EXERCISE DIRECTIONS: Number of lines below with the word "significantly": state it and write nothing more.

(Saved data entries)
☆ ☆ ☆ ☆ ☆
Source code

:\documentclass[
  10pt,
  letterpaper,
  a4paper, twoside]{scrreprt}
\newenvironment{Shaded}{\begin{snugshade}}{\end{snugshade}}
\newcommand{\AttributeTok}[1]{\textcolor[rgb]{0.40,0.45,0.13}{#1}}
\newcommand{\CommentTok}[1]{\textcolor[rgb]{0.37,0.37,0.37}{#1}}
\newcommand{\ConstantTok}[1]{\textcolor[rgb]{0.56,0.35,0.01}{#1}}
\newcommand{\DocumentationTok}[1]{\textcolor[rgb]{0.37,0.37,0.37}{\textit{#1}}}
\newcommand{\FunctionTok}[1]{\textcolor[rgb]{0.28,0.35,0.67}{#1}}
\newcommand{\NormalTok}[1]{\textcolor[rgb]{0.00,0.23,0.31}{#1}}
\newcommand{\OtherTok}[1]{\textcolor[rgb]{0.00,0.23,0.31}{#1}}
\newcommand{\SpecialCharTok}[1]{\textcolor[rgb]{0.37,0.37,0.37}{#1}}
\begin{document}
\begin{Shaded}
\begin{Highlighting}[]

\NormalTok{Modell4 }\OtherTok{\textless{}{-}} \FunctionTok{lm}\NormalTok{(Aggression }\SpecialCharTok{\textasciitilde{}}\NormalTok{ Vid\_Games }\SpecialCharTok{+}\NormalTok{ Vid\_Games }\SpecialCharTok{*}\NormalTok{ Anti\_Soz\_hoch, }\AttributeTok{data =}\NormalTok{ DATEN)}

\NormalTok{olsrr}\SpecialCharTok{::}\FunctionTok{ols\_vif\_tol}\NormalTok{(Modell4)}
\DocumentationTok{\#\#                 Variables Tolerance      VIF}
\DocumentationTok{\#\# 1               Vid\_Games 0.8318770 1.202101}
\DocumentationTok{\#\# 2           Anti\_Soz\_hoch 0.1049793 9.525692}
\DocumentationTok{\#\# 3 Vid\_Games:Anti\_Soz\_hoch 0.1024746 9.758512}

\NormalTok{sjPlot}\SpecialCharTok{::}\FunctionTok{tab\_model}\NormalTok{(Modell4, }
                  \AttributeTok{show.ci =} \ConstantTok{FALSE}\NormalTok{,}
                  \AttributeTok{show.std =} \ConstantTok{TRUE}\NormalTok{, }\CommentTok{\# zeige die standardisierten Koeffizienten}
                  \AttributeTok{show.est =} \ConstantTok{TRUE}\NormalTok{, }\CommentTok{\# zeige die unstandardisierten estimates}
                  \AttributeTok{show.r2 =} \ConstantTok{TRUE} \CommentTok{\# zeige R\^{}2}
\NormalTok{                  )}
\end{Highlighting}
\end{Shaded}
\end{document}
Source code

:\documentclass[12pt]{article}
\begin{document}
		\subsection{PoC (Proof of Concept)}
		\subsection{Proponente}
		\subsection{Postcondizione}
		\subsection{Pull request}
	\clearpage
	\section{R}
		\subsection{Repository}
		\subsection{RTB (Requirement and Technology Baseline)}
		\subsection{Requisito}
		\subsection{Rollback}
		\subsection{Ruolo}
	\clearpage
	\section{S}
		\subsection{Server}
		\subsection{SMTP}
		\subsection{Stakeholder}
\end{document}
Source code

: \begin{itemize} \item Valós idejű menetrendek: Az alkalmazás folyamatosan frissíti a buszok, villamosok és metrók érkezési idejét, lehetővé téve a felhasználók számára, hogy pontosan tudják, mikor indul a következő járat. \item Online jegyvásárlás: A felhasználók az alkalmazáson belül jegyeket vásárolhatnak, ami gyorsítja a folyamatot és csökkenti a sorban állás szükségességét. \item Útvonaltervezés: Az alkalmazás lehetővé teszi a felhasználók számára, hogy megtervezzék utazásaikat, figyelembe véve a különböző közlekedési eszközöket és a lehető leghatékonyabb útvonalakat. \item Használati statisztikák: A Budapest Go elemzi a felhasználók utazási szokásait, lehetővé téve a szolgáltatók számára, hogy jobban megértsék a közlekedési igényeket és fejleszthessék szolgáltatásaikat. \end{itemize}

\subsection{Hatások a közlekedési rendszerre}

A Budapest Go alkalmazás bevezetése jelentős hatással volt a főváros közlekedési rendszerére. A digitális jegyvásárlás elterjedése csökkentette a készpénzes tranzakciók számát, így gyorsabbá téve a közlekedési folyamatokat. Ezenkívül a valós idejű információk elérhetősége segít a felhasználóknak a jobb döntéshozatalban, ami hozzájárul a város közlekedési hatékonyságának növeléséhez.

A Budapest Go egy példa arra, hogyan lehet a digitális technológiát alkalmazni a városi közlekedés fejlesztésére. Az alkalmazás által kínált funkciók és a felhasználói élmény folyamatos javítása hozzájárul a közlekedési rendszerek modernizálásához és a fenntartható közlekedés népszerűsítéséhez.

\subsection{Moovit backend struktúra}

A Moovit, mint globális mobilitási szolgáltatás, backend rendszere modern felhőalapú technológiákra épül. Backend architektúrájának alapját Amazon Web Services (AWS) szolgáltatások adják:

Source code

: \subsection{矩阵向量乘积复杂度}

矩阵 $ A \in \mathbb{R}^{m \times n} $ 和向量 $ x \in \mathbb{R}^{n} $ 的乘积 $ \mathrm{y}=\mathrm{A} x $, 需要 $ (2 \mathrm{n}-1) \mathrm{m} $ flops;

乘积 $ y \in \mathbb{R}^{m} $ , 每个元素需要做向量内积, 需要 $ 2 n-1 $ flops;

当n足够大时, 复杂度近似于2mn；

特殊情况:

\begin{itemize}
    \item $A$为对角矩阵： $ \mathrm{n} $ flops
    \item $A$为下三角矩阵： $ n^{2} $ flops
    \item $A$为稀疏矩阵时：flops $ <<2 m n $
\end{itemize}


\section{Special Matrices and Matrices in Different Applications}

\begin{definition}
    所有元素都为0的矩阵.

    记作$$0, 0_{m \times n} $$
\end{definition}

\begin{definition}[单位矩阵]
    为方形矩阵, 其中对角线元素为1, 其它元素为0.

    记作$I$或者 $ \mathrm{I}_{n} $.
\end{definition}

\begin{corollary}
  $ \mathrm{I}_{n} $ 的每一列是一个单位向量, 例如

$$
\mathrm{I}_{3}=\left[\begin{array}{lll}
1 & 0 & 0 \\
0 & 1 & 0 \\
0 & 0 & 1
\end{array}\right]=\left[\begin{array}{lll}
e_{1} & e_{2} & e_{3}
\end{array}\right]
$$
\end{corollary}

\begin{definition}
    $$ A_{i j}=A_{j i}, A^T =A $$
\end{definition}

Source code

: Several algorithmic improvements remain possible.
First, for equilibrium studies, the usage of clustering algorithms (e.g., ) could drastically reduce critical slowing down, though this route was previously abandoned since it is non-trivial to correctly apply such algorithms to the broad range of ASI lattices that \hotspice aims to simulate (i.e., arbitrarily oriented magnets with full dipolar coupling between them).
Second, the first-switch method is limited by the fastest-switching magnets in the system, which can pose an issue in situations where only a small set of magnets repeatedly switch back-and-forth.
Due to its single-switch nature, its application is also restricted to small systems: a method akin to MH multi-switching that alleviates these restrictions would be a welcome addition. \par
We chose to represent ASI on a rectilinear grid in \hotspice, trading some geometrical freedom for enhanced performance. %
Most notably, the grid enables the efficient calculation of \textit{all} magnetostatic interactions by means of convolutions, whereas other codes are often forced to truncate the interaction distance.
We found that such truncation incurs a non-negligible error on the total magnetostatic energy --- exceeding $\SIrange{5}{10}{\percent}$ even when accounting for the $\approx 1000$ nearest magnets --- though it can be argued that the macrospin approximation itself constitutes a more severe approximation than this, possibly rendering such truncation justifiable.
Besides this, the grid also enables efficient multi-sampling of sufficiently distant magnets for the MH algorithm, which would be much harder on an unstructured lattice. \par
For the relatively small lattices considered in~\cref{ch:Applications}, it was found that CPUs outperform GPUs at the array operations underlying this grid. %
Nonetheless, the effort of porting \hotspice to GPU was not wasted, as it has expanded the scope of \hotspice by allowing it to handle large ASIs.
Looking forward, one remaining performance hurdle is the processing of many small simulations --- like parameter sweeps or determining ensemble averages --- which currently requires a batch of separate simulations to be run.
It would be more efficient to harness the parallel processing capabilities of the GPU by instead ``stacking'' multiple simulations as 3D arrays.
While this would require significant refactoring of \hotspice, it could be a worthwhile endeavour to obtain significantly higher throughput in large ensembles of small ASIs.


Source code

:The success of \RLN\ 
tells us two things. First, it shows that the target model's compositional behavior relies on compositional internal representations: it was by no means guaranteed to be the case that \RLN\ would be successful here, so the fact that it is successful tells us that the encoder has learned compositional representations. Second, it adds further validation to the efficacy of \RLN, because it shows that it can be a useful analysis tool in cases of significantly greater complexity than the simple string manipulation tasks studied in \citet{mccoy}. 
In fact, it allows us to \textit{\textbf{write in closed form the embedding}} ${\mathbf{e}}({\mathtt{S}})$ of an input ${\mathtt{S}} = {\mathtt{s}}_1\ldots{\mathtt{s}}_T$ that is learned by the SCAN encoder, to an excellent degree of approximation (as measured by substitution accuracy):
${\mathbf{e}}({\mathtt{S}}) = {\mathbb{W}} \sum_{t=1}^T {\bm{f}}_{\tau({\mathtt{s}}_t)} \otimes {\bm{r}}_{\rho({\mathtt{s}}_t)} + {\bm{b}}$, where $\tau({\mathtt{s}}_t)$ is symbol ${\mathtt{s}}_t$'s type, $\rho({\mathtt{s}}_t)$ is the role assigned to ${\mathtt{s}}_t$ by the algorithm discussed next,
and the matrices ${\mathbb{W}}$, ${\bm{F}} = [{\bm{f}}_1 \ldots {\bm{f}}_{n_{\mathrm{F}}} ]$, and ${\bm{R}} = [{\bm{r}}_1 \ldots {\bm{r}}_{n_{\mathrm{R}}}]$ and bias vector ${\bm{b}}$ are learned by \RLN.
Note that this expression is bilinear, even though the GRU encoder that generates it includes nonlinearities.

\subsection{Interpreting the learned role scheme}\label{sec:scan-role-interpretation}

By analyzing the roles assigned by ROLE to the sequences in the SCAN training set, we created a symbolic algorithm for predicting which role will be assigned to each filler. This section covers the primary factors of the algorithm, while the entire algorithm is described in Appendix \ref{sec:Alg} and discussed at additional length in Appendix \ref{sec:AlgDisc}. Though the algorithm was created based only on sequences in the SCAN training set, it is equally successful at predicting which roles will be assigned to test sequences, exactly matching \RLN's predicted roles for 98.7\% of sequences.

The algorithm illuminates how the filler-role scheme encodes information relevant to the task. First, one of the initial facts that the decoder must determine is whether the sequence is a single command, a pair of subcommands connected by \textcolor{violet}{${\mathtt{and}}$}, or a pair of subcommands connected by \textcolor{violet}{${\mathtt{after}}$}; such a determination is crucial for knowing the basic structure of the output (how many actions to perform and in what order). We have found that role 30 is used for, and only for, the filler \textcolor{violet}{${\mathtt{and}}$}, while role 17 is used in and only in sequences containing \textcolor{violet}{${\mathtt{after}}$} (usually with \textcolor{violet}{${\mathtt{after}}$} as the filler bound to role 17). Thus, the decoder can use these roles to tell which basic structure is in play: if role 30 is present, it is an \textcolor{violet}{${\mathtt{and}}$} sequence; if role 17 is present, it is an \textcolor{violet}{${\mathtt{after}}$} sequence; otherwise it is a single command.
☆ ☆ ☆ ☆ ☆
REPLY: 2